Work instructions —
What lines in the records below contain the string "results"? Copy every one.

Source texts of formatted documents
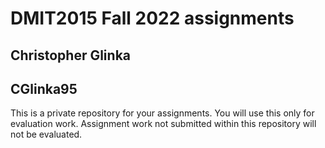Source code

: # DMIT2015 Fall 2022 assignments

## Christopher Glinka

## CGlinka95

This is a private repository for your assignments. 
You will use this only for evaluation work. 
Assignment work not submitted within this repository will not be evaluated.
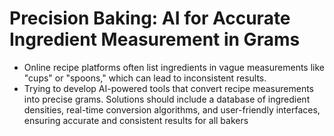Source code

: # Precision Baking: AI for Accurate Ingredient Measurement in Grams


- Online recipe platforms often list ingredients in vague measurements like "cups" or "spoons," which can lead to inconsistent results.
- Trying to develop AI-powered tools that convert recipe measurements into precise grams. Solutions should include a database of ingredient densities, real-time conversion algorithms, and user-friendly interfaces, ensuring accurate and consistent results for all bakers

Solution to the exercise —
- Online recipe platforms often list ingredients in vague measurements like "cups" or "spoons," which can lead to inconsistent results.
- Trying to develop AI-powered tools that convert recipe measurements into precise grams. Solutions should include a database of ingredient densities, real-time conversion algorithms, and user-friendly interfaces, ensuring accurate and consistent results for all bakers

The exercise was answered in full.